╔══
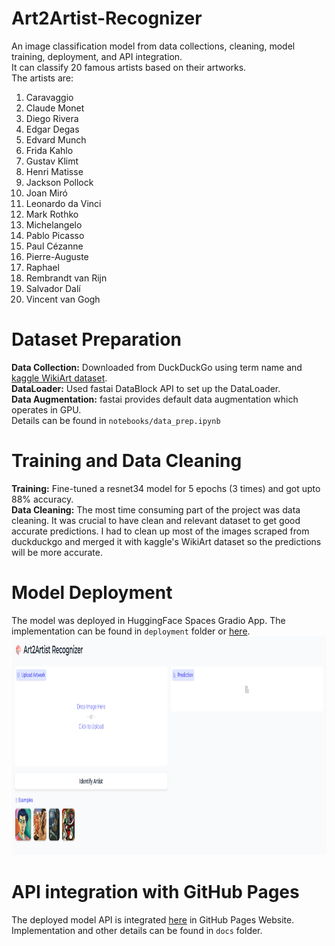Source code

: # Art2Artist-Recognizer
An image classification model from data collections, cleaning, model training, deployment, and API integration. <br/>
It can classify 20 famous artists based on their artworks. <br/>
The artists are: <br/>
1. Caravaggio
2. Claude Monet
3. Diego Rivera
4. Edgar Degas
5. Edvard Munch
6. Frida Kahlo
7. Gustav Klimt
8. Henri Matisse
9. Jackson Pollock
10. Joan Miró
11. Leonardo da Vinci
12. Mark Rothko
13. Michelangelo
14. Pablo Picasso
15. Paul Cézanne
16. Pierre-Auguste
17. Raphael
18. Rembrandt van Rijn
19. Salvador Dalí
20. Vincent van Gogh

# Dataset Preparation
**Data Collection:** Downloaded from DuckDuckGo using term name and [kaggle WikiArt dataset](https://www.kaggle.com/datasets/steubk/wikiart). <br/>
**DataLoader:** Used fastai DataBlock API to set up the DataLoader. <br/>
**Data Augmentation:** fastai provides default data augmentation which operates in GPU. <br/>
Details can be found in `notebooks/data_prep.ipynb`

# Training and Data Cleaning
**Training:** Fine-tuned a resnet34 model for 5 epochs (3 times) and got upto 88% accuracy. <br/>
**Data Cleaning:** The most time consuming part of the project was data cleaning. It was crucial to have clean and relevant dataset to get good accurate predictions. I had to clean up most of the images scraped from duckduckgo and merged it with kaggle's WikiArt dataset so the predictions will be more accurate.<br/>

# Model Deployment
The model was deployed in HuggingFace Spaces Gradio App. The implementation can be found in `deployment` folder or [here](https://huggingface.co/spaces/goldphish2209/art2artist-recognizer). <br/>
<img src = "deployment/gradio_app.png" width="700" height="350">

# API integration with GitHub Pages
The deployed model API is integrated [here](https://naawshin.github.io/Art2Artist-Recognizer/) in GitHub Pages Website. Implementation and other details can be found in `docs` folder.
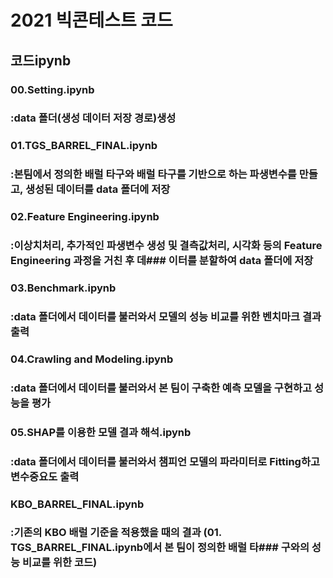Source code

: # 2021 빅콘테스트 코드


## 코드ipynb
### 00.Setting.ipynb
### :data 폴더(생성 데이터 저장 경로)생성
### 01.TGS_BARREL_FINAL.ipynb
### :본팀에서 정의한 배럴 타구와 배럴 타구를 기반으로 하는 파생변수를 만들고, 생성된 데이터를 data 폴더에 저장
### 02.Feature Engineering.ipynb
### :이상치처리, 추가적인 파생변수 생성 및 결측값처리, 시각화 등의 Feature Engineering 과정을 거친 후 데###  이터를 분할하여 data 폴더에 저장
### 03.Benchmark.ipynb
### :data 폴더에서 데이터를 불러와서 모델의 성능 비교를 위한 벤치마크 결과 출력
### 04.Crawling and Modeling.ipynb
### :data 폴더에서 데이터를 불러와서 본 팀이 구축한 예측 모델을 구현하고 성능을 평가
### 05.SHAP를 이용한 모델 결과 해석.ipynb
### :data 폴더에서 데이터를 불러와서 챔피언 모델의 파라미터로 Fitting하고 변수중요도 출력
### KBO_BARREL_FINAL.ipynb
### :기존의 KBO 배럴 기준을 적용했을 때의 결과 (01. TGS_BARREL_FINAL.ipynb에서 본 팀이 정의한 배럴 타###  구와의 성능 비교를 위한 코드)
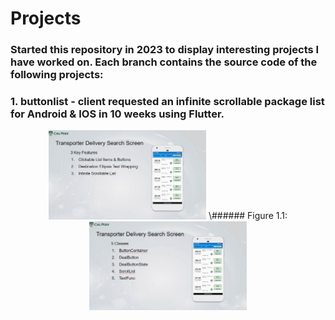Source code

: # Projects
### Started this repository in 2023 to display interesting projects I have worked on. Each branch contains the source code of the following projects:
  
### 1. buttonlist -  client requested an infinite scrollable package list for Android & IOS in 10 weeks using Flutter.
<p align="center">
<img src="https://github.com/darylng154/Projects/blob/main/README_files/buttonlist_classes.png?raw=true" width=50% height=50%>
\###### Figure 1.1: 
<img src="https://github.com/darylng154/Projects/blob/main//README_files/buttonlist_features.png?raw=true" width=50% height=50%>
</p>
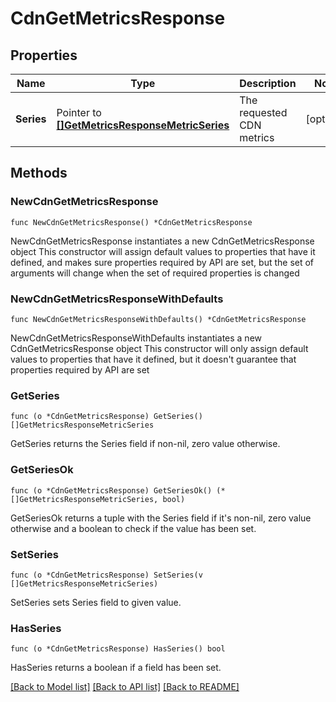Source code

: # CdnGetMetricsResponse

## Properties

Name | Type | Description | Notes
------------ | ------------- | ------------- | -------------
**Series** | Pointer to [**[]GetMetricsResponseMetricSeries**](GetMetricsResponseMetricSeries.md) | The requested CDN metrics | [optional] 

## Methods

### NewCdnGetMetricsResponse

`func NewCdnGetMetricsResponse() *CdnGetMetricsResponse`

NewCdnGetMetricsResponse instantiates a new CdnGetMetricsResponse object
This constructor will assign default values to properties that have it defined,
and makes sure properties required by API are set, but the set of arguments
will change when the set of required properties is changed

### NewCdnGetMetricsResponseWithDefaults

`func NewCdnGetMetricsResponseWithDefaults() *CdnGetMetricsResponse`

NewCdnGetMetricsResponseWithDefaults instantiates a new CdnGetMetricsResponse object
This constructor will only assign default values to properties that have it defined,
but it doesn't guarantee that properties required by API are set

### GetSeries

`func (o *CdnGetMetricsResponse) GetSeries() []GetMetricsResponseMetricSeries`

GetSeries returns the Series field if non-nil, zero value otherwise.

### GetSeriesOk

`func (o *CdnGetMetricsResponse) GetSeriesOk() (*[]GetMetricsResponseMetricSeries, bool)`

GetSeriesOk returns a tuple with the Series field if it's non-nil, zero value otherwise
and a boolean to check if the value has been set.

### SetSeries

`func (o *CdnGetMetricsResponse) SetSeries(v []GetMetricsResponseMetricSeries)`

SetSeries sets Series field to given value.

### HasSeries

`func (o *CdnGetMetricsResponse) HasSeries() bool`

HasSeries returns a boolean if a field has been set.


[[Back to Model list]](../README.md#documentation-for-models) [[Back to API list]](../README.md#documentation-for-api-endpoints) [[Back to README]](../README.md)



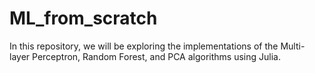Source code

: # ML_from_scratch
In this repository, we will be exploring the implementations of the Multi-layer Perceptron, Random Forest, and PCA algorithms using Julia.
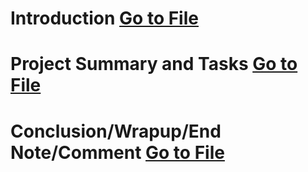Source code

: # Introduction [Go to File](https://github.com/hsteissberg/Markdown/blob/main/FRESCO_Intro.md)

# Project Summary and Tasks [Go to File](https://github.com/hsteissberg/Markdown/blob/main/FRESCO_Project_Summary_and_Tasks.md)

# Conclusion/Wrapup/End Note/Comment [Go to File](https://github.com/hsteissberg/Markdown/blob/main/FRESCO_Conclusion.md)

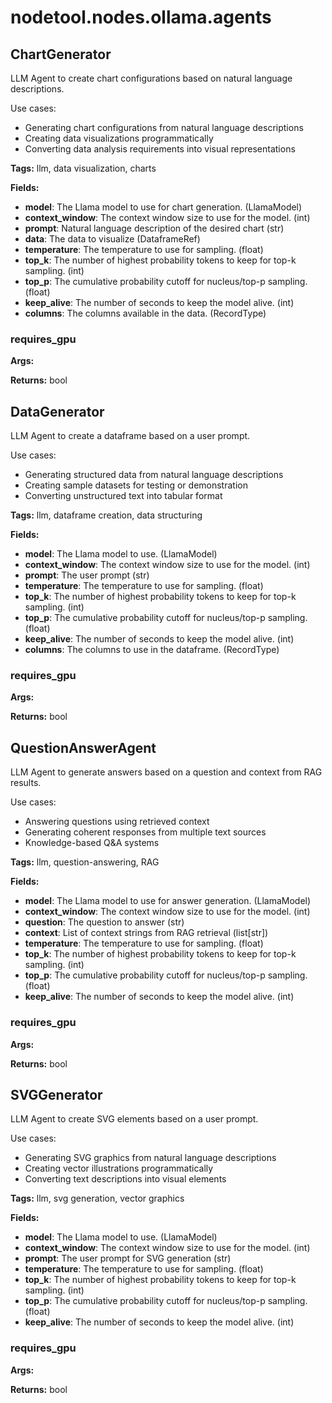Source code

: # nodetool.nodes.ollama.agents

## ChartGenerator

LLM Agent to create chart configurations based on natural language descriptions.

Use cases:
- Generating chart configurations from natural language descriptions
- Creating data visualizations programmatically
- Converting data analysis requirements into visual representations

**Tags:** llm, data visualization, charts

**Fields:**
- **model**: The Llama model to use for chart generation. (LlamaModel)
- **context_window**: The context window size to use for the model. (int)
- **prompt**: Natural language description of the desired chart (str)
- **data**: The data to visualize (DataframeRef)
- **temperature**: The temperature to use for sampling. (float)
- **top_k**: The number of highest probability tokens to keep for top-k sampling. (int)
- **top_p**: The cumulative probability cutoff for nucleus/top-p sampling. (float)
- **keep_alive**: The number of seconds to keep the model alive. (int)
- **columns**: The columns available in the data. (RecordType)

### requires_gpu

**Args:**

**Returns:** bool


## DataGenerator

LLM Agent to create a dataframe based on a user prompt.

Use cases:
- Generating structured data from natural language descriptions
- Creating sample datasets for testing or demonstration
- Converting unstructured text into tabular format

**Tags:** llm, dataframe creation, data structuring

**Fields:**
- **model**: The Llama model to use. (LlamaModel)
- **context_window**: The context window size to use for the model. (int)
- **prompt**: The user prompt (str)
- **temperature**: The temperature to use for sampling. (float)
- **top_k**: The number of highest probability tokens to keep for top-k sampling. (int)
- **top_p**: The cumulative probability cutoff for nucleus/top-p sampling. (float)
- **keep_alive**: The number of seconds to keep the model alive. (int)
- **columns**: The columns to use in the dataframe. (RecordType)

### requires_gpu

**Args:**

**Returns:** bool


## QuestionAnswerAgent

LLM Agent to generate answers based on a question and context from RAG results.

Use cases:
- Answering questions using retrieved context
- Generating coherent responses from multiple text sources
- Knowledge-based Q&A systems

**Tags:** llm, question-answering, RAG

**Fields:**
- **model**: The Llama model to use for answer generation. (LlamaModel)
- **context_window**: The context window size to use for the model. (int)
- **question**: The question to answer (str)
- **context**: List of context strings from RAG retrieval (list[str])
- **temperature**: The temperature to use for sampling. (float)
- **top_k**: The number of highest probability tokens to keep for top-k sampling. (int)
- **top_p**: The cumulative probability cutoff for nucleus/top-p sampling. (float)
- **keep_alive**: The number of seconds to keep the model alive. (int)

### requires_gpu

**Args:**

**Returns:** bool


## SVGGenerator

LLM Agent to create SVG elements based on a user prompt.

Use cases:
- Generating SVG graphics from natural language descriptions
- Creating vector illustrations programmatically
- Converting text descriptions into visual elements

**Tags:** llm, svg generation, vector graphics

**Fields:**
- **model**: The Llama model to use. (LlamaModel)
- **context_window**: The context window size to use for the model. (int)
- **prompt**: The user prompt for SVG generation (str)
- **temperature**: The temperature to use for sampling. (float)
- **top_k**: The number of highest probability tokens to keep for top-k sampling. (int)
- **top_p**: The cumulative probability cutoff for nucleus/top-p sampling. (float)
- **keep_alive**: The number of seconds to keep the model alive. (int)

### requires_gpu

**Args:**

**Returns:** bool


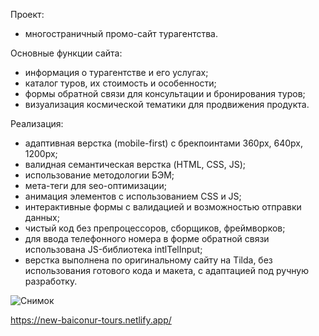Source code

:Проект:  
- многостраничный промо-сайт турагентства.  

Основные функции сайта: 
- информация о турагентстве и его услугах;
- каталог туров, их стоимость и особенности;
- формы обратной связи для консультации и бронирования туров;
- визуализация космической тематики для продвижения продукта.

Реализация:  
- адаптивная верстка (mobile-first) с брекпоинтами 360рх, 640рх, 1200рх;
- валидная семантическая верстка (HTML, CSS, JS);
- использование методологии БЭМ;  
- мета-теги для seo-оптимизации;
- анимация элементов с использованием CSS и JS;
- интерактивные формы с валидацией и возможностью отправки данных;
- чистый код без препроцессоров, сборщиков, фреймворков;
- для ввода телефонного номера в форме обратной связи использована JS-библиотека intlTelInput;
- верстка выполнена по оригинальному сайту на Tilda, без использования готового кода и макета, с адаптацией под ручную разработку.

![Снимок](https://github.com/user-attachments/assets/b99bd760-9a06-4831-b643-abca422ceacc)  

https://new-baiconur-tours.netlify.app/  

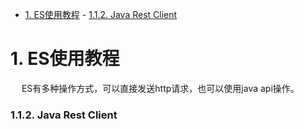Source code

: 

<!-- TOC -->

- [1. ES使用教程](#1-es使用教程)
        - [1.1.2. Java Rest Client](#112-java-rest-client)

<!-- /TOC -->

# 1. ES使用教程  
&emsp; ES有多种操作方式，可以直接发送http请求，也可以使用java api操作。  

<!-- 

 用SQL代替DSL查询ElasticSearch怎样？ 
 https://mp.weixin.qq.com/s/CJkS3vu2BjUWfWrciwNVJg
-->

<!-- 

干货 | Elasticsearch 开发实战常用命令清单 
https://mp.weixin.qq.com/s/5vdAd8_x056HGYvRjsdzcQ

索引模版、检索模板问题 
https://mp.weixin.qq.com/s/gARgAKgqmUzfeHujK0n71g
-->


### 1.1.2. Java Rest Client  



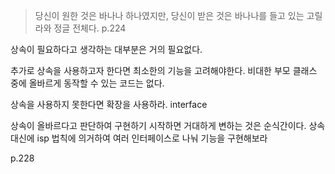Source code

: > 당신이 원한 것은 바나나 하나였지만, 당신이 받은 것은 바나나를 들고 있는 고릴라와 정글 전체다. p.224

상속이 필요하다고 생각하는 대부분은 거의 필요없다.

추가로 상속을 사용하고자 한다면 최소한의 기능을 고려해야한다.
비대한 부모 클래스 중에 올바르게 동작할 수 있는 코드는 없다.

상속을 사용하지 못한다면 확장을 사용하라. interface

상속이 올바르다고 판단하여 구현하기 시작하면 거대하게 변하는 것은 순식간이다. 상속 대신에 isp 법칙에 의거하여 여러 인터페이스로 나눠 기능을 구현해보라

p.228
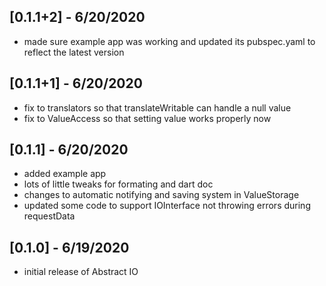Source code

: ## [0.1.1+2] - 6/20/2020
* made sure example app was working and updated its pubspec.yaml to reflect the latest version

## [0.1.1+1] - 6/20/2020
* fix to translators so that translateWritable can handle a null value
* fix to ValueAccess so that setting value works properly now

## [0.1.1] - 6/20/2020
* added example app
* lots of little tweaks for formating and dart doc
* changes to automatic notifying and saving system in ValueStorage
* updated some code to support IOInterface not throwing errors during requestData 

## [0.1.0] - 6/19/2020
* initial release of Abstract IO

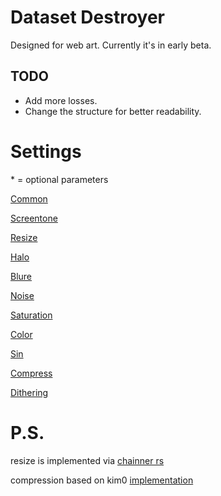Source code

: # Dataset Destroyer
Designed for web art. Currently it's in early beta.
## TODO
* Add more losses.
* Change the structure for better readability.

  
# Settings
\* = optional parameters
  
[Common](https://github.com/umzi2/art_dataset_destroyer/blob/d38e2131a02768d98f798747549abdc85f1e7e67/instructions/common.md)

[Screentone](https://github.com/umzi2/art_dataset_destroyer/blob/d38e2131a02768d98f798747549abdc85f1e7e67/instructions/screentone.md)

[Resize](https://github.com/umzi2/art_dataset_destroyer/blob/d38e2131a02768d98f798747549abdc85f1e7e67/instructions/resize.md)

[Halo](https://github.com/umzi2/art_dataset_destroyer/blob/d38e2131a02768d98f798747549abdc85f1e7e67/instructions/halo.md)

[Blure](https://github.com/umzi2/art_dataset_destroyer/blob/d38e2131a02768d98f798747549abdc85f1e7e67/instructions/blure.md)

[Noise](https://github.com/umzi2/art_dataset_destroyer/blob/d38e2131a02768d98f798747549abdc85f1e7e67/instructions/noise.md)

[Saturation](https://github.com/umzi2/art_dataset_destroyer/blob/d38e2131a02768d98f798747549abdc85f1e7e67/instructions/saturation.md)

[Color](https://github.com/umzi2/art_dataset_destroyer/blob/d38e2131a02768d98f798747549abdc85f1e7e67/instructions/color.md)

[Sin](https://github.com/umzi2/art_dataset_destroyer/blob/d38e2131a02768d98f798747549abdc85f1e7e67/instructions/sin.md)

[Compress](https://github.com/umzi2/art_dataset_destroyer/blob/d38e2131a02768d98f798747549abdc85f1e7e67/instructions/compress.md)

[Dithering](https://github.com/umzi2/wtp_dataset_destroyer/blob/master/instructions/dithering.md)

# P.S.
resize is implemented via [chainner rs](https://github.com/chaiNNer-org/chaiNNer-rs)

compression based on kim0 [implementation](https://github.com/Kim2091/helpful-scripts/blob/d413054eda3764fd04ec2c22fb3c3b6a5e61e31a/Dataset%20Destroyer/datasetDestroyer.py#L279)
╚══
*PROBLEM TO WORK ON*
Copy nothing but the lines from the top of the material through the line holding "### 01.TGS_BARREL_FINAL.ipynb", exactly as written; omit pictures.

*RESPONSE AREA*
Source code

: # Art2Artist-Recognizer
An image classification model from data collections, cleaning, model training, deployment, and API integration. <br/>
It can classify 20 famous artists based on their artworks. <br/>
The artists are: <br/>
1. Caravaggio
2. Claude Monet
3. Diego Rivera
4. Edgar Degas
5. Edvard Munch
6. Frida Kahlo
7. Gustav Klimt
8. Henri Matisse
9. Jackson Pollock
10. Joan Miró
11. Leonardo da Vinci
12. Mark Rothko
13. Michelangelo
14. Pablo Picasso
15. Paul Cézanne
16. Pierre-Auguste
17. Raphael
18. Rembrandt van Rijn
19. Salvador Dalí
20. Vincent van Gogh

# Dataset Preparation
**Data Collection:** Downloaded from DuckDuckGo using term name and [kaggle WikiArt dataset](https://www.kaggle.com/datasets/steubk/wikiart). <br/>
**DataLoader:** Used fastai DataBlock API to set up the DataLoader. <br/>
**Data Augmentation:** fastai provides default data augmentation which operates in GPU. <br/>
Details can be found in `notebooks/data_prep.ipynb`

# Training and Data Cleaning
**Training:** Fine-tuned a resnet34 model for 5 epochs (3 times) and got upto 88% accuracy. <br/>
**Data Cleaning:** The most time consuming part of the project was data cleaning. It was crucial to have clean and relevant dataset to get good accurate predictions. I had to clean up most of the images scraped from duckduckgo and merged it with kaggle's WikiArt dataset so the predictions will be more accurate.<br/>

# Model Deployment
The model was deployed in HuggingFace Spaces Gradio App. The implementation can be found in `deployment` folder or [here](https://huggingface.co/spaces/goldphish2209/art2artist-recognizer). <br/>
<img src = "deployment/gradio_app.png" width="700" height="350">

# API integration with GitHub Pages
The deployed model API is integrated [here](https://naawshin.github.io/Art2Artist-Recognizer/) in GitHub Pages Website. Implementation and other details can be found in `docs` folder.
Source code

: # 2021 빅콘테스트 코드


## 코드ipynb
### 00.Setting.ipynb
### :data 폴더(생성 데이터 저장 경로)생성
### 01.TGS_BARREL_FINAL.ipynb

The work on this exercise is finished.